Hollywood has never been particularly good at depicting Native Americans in film. In the first Westerns of the 1940s and 1950s (like those in the preshow previews at my theater), they were the enemies who rode across beautiful landscapes intent on killing and sexually assaulting white pioneers. The revisionist Westerns that followed either erased Indigenous peoples completely (instead slotting in banks and corrupt law enforcement as the big bads) or refigured them as noble, stoic emblems of suffering. As in Dances With Wolves, Costner does cast Indigenous actors in Horizon, and they speak Native languages. They are agents of change. But the dominant focus is still on white protagonists and their emotional and physical journeys, even when they share scenes with often unnamed Indigenous, Mexican, and Chinese Westerners. For Costner, the “we” of Horizon is always white. “We threw their lives into chaos,” he tells Remnick when describing the Apache narrative in the film.

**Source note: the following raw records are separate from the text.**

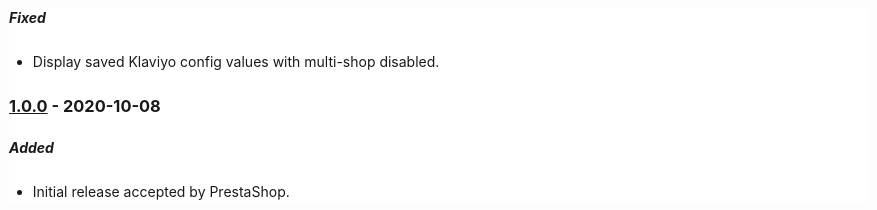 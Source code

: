 ##### Fixed
- Display saved Klaviyo config values with multi-shop disabled.

### [1.0.0] - 2020-10-08
##### Added
- Initial release accepted by PrestaShop.



[Unreleased]: https://github.com/klaviyo/prestashop_klaviyo/compare/1.8.1...HEAD
[1.8.1]: https://github.com/klaviyo/prestashop_klaviyo/compare/1.8.0...1.8.1
[1.8.0]: https://github.com/klaviyo/prestashop_klaviyo/compare/1.7.0...1.8.0
[1.7.0]: https://github.com/klaviyo/prestashop_klaviyo/compare/1.6.1...1.7.0
[1.6.1]: https://github.com/klaviyo/prestashop_klaviyo/compare/1.6.0...1.6.1
[1.6.0]: https://github.com/klaviyo/prestashop_klaviyo/compare/1.5.0...1.6.0
[1.5.0]: https://github.com/klaviyo/prestashop_klaviyo/compare/1.4.5...1.5.0
[1.4.5]: https://github.com/klaviyo/prestashop_klaviyo/compare/1.4.4...1.4.5
[1.4.4]: https://github.com/klaviyo/prestashop_klaviyo/compare/1.4.3...1.4.4
[1.4.3]: https://github.com/klaviyo/prestashop_klaviyo/compare/1.4.2...1.4.3
[1.4.2]: https://github.com/klaviyo/prestashop_klaviyo/compare/1.4.1...1.4.2
[1.4.1]: https://github.com/klaviyo/prestashop_klaviyo/compare/1.4.0...1.4.1
[1.4.0]: https://github.com/klaviyo/prestashop_klaviyo/compare/1.3.2...1.4.0
[1.3.2]: https://github.com/klaviyo/prestashop_klaviyo/compare/1.3.1...1.3.2
[1.3.1]: https://github.com/klaviyo/prestashop_klaviyo/compare/1.3.0...1.3.1
[1.3.0]: https://github.com/klaviyo/prestashop_klaviyo/compare/1.2.18...1.3.0
[1.2.18]: https://github.com/klaviyo/prestashop_klaviyo/compare/1.2.17...1.2.18
[1.2.17]: https://github.com/klaviyo/prestashop_klaviyo/compare/1.2.16...1.2.17
[1.2.16]: https://github.com/klaviyo/prestashop_klaviyo/compare/1.2.15...1.2.16
[1.2.15]: https://github.com/klaviyo/prestashop_klaviyo/compare/1.2.14...1.2.15
[1.2.14]: https://github.com/klaviyo/prestashop_klaviyo/compare/1.2.13...1.2.14
[1.2.13]: https://github.com/klaviyo/prestashop_klaviyo/compare/1.2.12...1.2.13
[1.2.12]: https://github.com/klaviyo/prestashop_klaviyo/compare/1.2.11...1.2.12
[1.2.11]: https://github.com/klaviyo/prestashop_klaviyo/compare/1.2.10...1.2.11
[1.2.10]: https://github.com/klaviyo/prestashop_klaviyo/compare/1.2.9...1.2.10
[1.2.9]: https://github.com/klaviyo/prestashop_klaviyo/compare/1.2.8...1.2.9
[1.2.8]: https://github.com/klaviyo/prestashop_klaviyo/compare/1.2.7...1.2.8
[1.2.7]: https://github.com/klaviyo/prestashop_klaviyo/compare/1.2.6...1.2.7
[1.2.6]: https://github.com/klaviyo/prestashop_klaviyo/compare/1.2.5...1.2.6
[1.2.5]: https://github.com/klaviyo/prestashop_klaviyo/compare/1.2.4...1.2.5
[1.2.4]: https://github.com/klaviyo/prestashop_klaviyo/compare/1.2.3...1.2.4
[1.2.3]: https://github.com/klaviyo/prestashop_klaviyo/compare/1.2.2...1.2.3
[1.2.2]: https://github.com/klaviyo/prestashop_klaviyo/compare/1.2.1...1.2.2
[1.2.1]: https://github.com/klaviyo/prestashop_klaviyo/compare/1.2.0...1.2.1
[1.2.0]: https://github.com/klaviyo/prestashop_klaviyo/compare/1.1.1...1.2.0
[1.1.1]: https://github.com/klaviyo/prestashop_klaviyo/compare/1.1.0...1.1.1
[1.1.0]: https://github.com/klaviyo/prestashop_klaviyo/compare/1.0.3...1.1.0
[1.0.3]: https://github.com/klaviyo/prestashop_klaviyo/compare/1.0.2...1.0.3
[1.0.2]: https://github.com/klaviyo/prestashop_klaviyo/compare/1.0.1...1.0.2
[1.0.1]: https://github.com/klaviyo/prestashop_klaviyo/compare/1.0.0...1.0.1
[1.0.0]: https://github.com/klaviyo/prestashop_klaviyo/releases/tag/1.0.0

Yes, Costner, like most other writers and directors of Westerns, makes mainstream films for white men. I would love to see a Western set in the 19th century, written and directed by Sterlin Harjo, who created the critically acclaimed series Reservation Dogs (with Māori New Zealander Taika Waititi) for FX. A film focused on Indigenous Westerners who have emotionally resonant relationships with friends and family, and complex motivations. A film with a sense of play, where the intimate details of everyday life are sometimes tragic, sometimes delightful. What a joy it would be to watch a vivid and compelling depiction of the real West, and the people who brought it into being.